- Exercise details -
Only the count is needed. Count the lines below with the word "deps" in them.
START Dataset entries
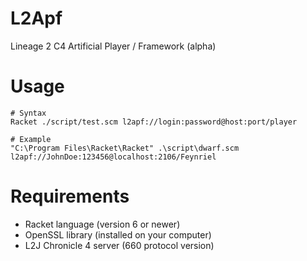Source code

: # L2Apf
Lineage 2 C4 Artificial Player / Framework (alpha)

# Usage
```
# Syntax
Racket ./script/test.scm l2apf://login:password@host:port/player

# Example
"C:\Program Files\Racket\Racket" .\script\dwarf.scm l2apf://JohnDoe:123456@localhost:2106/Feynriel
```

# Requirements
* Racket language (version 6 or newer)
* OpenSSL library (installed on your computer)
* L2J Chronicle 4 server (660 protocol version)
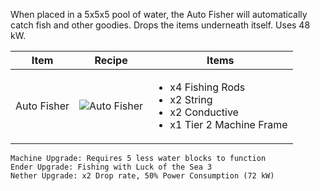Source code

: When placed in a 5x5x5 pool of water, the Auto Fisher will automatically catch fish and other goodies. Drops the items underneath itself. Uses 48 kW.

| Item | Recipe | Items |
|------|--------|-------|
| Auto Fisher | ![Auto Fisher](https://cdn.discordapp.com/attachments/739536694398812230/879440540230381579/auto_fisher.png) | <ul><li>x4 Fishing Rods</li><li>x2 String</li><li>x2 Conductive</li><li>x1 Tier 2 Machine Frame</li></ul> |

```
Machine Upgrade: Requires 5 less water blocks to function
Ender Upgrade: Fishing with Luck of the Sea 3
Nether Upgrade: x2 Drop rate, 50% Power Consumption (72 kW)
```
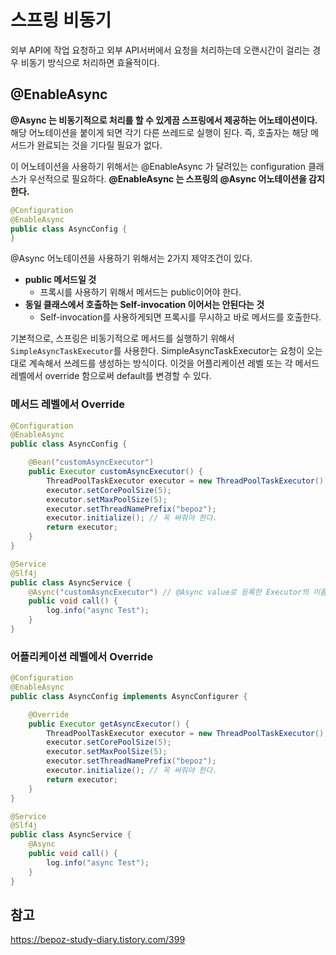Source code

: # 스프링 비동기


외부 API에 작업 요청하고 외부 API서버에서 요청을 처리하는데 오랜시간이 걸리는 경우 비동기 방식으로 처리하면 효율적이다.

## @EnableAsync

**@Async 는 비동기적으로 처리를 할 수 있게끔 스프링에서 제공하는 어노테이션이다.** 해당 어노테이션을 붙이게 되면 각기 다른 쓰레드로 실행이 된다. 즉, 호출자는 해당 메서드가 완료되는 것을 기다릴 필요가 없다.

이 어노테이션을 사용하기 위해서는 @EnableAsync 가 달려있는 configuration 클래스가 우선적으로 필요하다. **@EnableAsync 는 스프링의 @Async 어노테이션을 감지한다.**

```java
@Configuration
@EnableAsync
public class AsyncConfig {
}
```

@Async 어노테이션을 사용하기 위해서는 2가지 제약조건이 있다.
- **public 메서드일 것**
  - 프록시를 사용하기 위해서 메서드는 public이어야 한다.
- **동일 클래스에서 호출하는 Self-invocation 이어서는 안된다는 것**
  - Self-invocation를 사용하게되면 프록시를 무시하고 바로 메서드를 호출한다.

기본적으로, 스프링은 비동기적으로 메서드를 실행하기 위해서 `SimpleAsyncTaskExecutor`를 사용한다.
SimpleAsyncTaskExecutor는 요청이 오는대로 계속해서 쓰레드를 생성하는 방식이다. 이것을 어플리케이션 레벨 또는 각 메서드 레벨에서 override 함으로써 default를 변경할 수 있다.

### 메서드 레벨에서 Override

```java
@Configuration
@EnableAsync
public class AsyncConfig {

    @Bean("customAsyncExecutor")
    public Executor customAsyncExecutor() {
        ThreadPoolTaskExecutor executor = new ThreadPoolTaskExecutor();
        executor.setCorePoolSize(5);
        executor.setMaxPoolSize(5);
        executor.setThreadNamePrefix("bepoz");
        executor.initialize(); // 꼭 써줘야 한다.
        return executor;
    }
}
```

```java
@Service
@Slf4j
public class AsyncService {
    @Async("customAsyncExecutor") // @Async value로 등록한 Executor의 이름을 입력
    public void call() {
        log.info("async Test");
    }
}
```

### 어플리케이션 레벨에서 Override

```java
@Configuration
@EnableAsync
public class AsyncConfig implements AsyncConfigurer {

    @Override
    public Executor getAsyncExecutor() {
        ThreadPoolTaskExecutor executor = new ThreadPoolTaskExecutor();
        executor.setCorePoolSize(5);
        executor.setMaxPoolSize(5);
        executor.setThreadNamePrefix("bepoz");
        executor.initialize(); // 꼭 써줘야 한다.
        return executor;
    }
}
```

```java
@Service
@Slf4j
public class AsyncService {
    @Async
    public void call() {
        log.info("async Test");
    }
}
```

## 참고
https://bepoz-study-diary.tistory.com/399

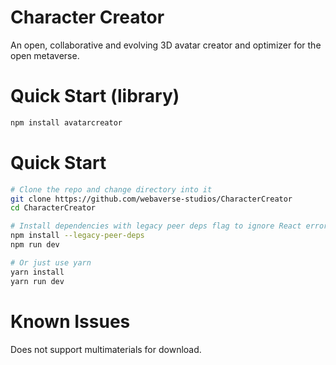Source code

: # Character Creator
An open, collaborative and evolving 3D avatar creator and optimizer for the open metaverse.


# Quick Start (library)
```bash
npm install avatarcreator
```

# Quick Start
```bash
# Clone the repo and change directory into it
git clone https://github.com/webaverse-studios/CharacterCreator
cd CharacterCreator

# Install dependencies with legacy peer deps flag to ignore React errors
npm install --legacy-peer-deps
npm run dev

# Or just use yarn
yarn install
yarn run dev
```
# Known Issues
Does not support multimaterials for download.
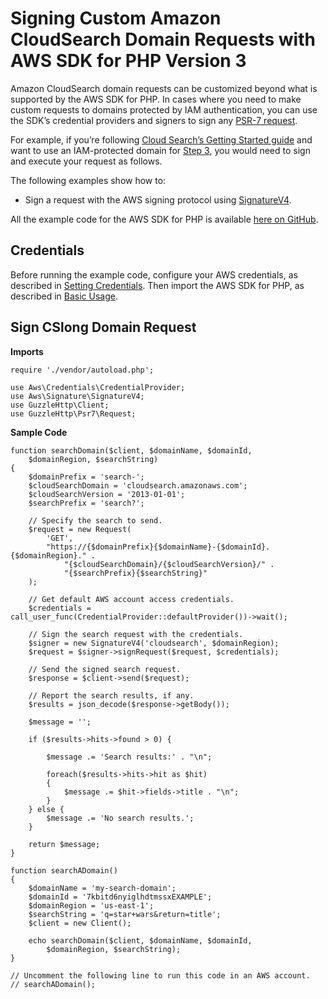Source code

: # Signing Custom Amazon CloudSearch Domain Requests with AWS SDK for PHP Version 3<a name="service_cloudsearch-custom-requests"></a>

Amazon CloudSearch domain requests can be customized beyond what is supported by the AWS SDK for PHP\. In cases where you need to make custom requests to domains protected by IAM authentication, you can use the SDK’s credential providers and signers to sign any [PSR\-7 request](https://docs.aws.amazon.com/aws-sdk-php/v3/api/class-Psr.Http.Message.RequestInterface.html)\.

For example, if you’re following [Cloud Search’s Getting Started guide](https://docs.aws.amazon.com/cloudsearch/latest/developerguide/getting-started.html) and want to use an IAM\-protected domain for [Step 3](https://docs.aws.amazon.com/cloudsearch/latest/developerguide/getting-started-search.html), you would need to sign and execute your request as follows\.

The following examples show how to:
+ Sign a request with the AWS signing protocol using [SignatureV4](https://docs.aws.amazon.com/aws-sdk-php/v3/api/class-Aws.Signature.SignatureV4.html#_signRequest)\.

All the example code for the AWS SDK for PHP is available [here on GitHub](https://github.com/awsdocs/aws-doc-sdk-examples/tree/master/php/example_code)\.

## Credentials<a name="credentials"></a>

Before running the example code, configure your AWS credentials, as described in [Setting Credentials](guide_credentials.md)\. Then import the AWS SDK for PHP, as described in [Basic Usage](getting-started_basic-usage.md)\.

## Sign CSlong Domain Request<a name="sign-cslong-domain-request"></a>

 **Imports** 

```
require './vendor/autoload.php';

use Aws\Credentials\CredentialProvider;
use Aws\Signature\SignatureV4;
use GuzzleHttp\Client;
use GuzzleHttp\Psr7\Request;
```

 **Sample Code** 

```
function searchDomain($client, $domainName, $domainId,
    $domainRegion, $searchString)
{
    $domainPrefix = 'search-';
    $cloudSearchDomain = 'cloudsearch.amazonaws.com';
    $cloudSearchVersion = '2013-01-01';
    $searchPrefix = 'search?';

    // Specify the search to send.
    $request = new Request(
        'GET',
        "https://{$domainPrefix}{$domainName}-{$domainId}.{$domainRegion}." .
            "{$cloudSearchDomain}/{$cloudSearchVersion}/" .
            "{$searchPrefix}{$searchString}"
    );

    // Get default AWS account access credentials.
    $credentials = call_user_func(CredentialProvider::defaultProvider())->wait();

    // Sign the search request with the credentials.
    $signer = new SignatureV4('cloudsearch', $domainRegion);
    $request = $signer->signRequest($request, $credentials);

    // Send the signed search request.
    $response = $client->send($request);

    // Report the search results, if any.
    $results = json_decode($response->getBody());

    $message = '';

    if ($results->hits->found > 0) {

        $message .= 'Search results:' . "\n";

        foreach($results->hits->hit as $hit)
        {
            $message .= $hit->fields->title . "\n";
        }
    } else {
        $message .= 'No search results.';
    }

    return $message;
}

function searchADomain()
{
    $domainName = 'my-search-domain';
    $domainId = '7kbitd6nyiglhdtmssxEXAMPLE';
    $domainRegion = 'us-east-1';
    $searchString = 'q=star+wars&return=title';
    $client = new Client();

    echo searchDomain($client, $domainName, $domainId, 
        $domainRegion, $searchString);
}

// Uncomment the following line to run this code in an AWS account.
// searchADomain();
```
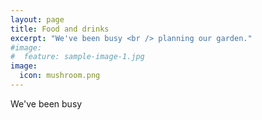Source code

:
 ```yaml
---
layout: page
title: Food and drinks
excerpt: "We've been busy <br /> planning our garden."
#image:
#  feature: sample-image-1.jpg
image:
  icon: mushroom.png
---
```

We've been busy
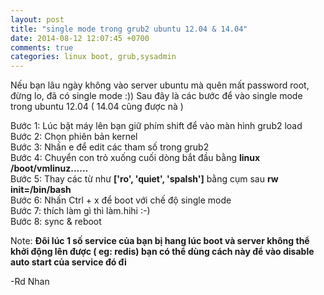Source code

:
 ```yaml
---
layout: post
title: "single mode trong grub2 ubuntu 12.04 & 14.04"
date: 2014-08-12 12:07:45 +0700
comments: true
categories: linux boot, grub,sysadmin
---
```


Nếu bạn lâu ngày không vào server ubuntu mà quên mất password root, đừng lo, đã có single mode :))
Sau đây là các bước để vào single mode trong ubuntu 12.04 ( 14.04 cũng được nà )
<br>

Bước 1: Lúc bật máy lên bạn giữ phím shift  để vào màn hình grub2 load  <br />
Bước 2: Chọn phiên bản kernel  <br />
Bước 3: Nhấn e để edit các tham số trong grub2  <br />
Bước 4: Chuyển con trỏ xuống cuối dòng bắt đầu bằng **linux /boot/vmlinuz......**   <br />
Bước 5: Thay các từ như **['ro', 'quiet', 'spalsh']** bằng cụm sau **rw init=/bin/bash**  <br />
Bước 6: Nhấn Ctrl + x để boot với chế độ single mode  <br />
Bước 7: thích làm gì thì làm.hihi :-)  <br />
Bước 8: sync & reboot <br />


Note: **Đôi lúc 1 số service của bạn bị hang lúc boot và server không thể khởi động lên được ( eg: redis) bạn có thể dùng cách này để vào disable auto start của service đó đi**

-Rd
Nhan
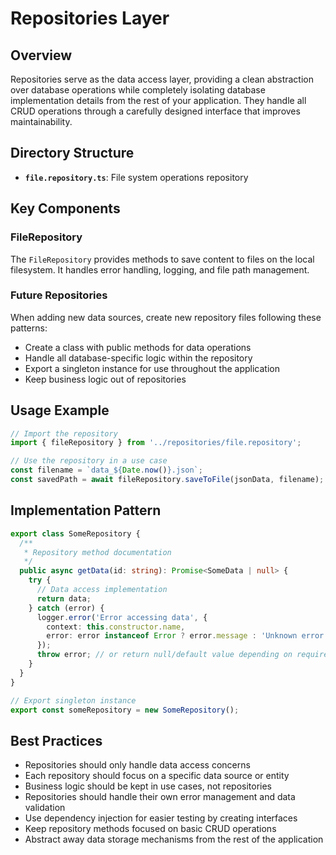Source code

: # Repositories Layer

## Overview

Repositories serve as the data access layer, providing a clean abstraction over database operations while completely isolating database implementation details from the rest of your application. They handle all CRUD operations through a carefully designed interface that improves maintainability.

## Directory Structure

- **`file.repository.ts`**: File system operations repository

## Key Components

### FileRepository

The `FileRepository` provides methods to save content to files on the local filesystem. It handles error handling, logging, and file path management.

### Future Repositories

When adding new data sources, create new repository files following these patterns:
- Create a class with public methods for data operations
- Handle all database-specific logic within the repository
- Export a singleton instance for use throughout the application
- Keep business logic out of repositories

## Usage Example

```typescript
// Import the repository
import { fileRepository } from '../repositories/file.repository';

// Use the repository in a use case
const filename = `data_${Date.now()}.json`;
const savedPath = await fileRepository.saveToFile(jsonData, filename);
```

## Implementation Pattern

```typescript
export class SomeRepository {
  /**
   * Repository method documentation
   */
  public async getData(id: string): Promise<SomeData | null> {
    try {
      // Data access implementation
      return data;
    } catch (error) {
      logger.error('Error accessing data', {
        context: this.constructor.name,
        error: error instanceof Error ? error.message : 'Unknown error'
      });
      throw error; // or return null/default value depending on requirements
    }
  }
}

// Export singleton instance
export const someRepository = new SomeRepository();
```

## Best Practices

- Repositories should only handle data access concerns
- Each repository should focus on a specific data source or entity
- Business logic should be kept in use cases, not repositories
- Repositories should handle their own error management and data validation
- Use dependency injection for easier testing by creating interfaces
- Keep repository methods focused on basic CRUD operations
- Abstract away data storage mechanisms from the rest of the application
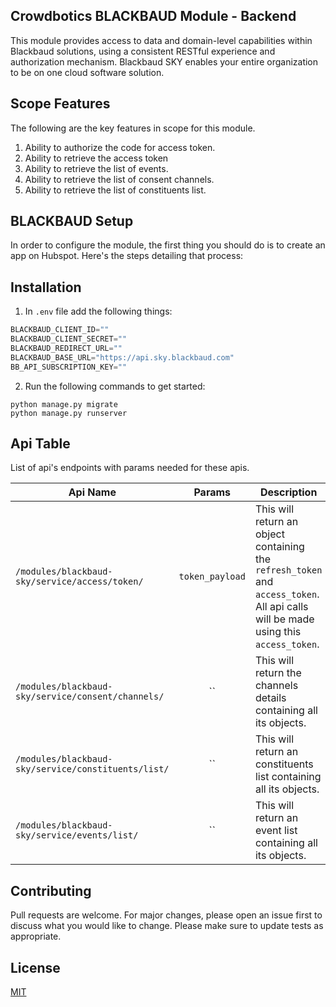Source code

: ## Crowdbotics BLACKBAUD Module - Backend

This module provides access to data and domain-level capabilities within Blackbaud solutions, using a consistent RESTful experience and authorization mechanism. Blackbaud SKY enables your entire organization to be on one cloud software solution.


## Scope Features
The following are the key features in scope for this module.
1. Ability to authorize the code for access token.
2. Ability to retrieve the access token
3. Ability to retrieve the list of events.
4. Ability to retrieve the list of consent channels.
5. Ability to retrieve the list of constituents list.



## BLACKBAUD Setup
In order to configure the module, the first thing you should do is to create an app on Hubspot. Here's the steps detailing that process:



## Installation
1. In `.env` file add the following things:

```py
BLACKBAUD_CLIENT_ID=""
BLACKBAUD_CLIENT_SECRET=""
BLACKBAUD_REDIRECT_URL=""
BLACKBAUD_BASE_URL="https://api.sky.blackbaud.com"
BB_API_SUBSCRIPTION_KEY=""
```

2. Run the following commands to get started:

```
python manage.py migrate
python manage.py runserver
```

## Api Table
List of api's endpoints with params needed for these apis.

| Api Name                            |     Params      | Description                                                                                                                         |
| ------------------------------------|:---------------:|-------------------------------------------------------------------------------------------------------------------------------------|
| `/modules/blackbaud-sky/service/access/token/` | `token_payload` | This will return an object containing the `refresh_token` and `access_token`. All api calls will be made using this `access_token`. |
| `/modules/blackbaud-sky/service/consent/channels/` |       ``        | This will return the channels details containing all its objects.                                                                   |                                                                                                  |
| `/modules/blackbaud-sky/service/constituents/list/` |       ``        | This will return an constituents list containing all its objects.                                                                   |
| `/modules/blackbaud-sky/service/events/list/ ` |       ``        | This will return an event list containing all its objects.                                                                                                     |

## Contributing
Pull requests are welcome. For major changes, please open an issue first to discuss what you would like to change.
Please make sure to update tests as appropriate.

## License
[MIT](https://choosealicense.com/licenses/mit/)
END Dataset entries
- Completed exercise -
2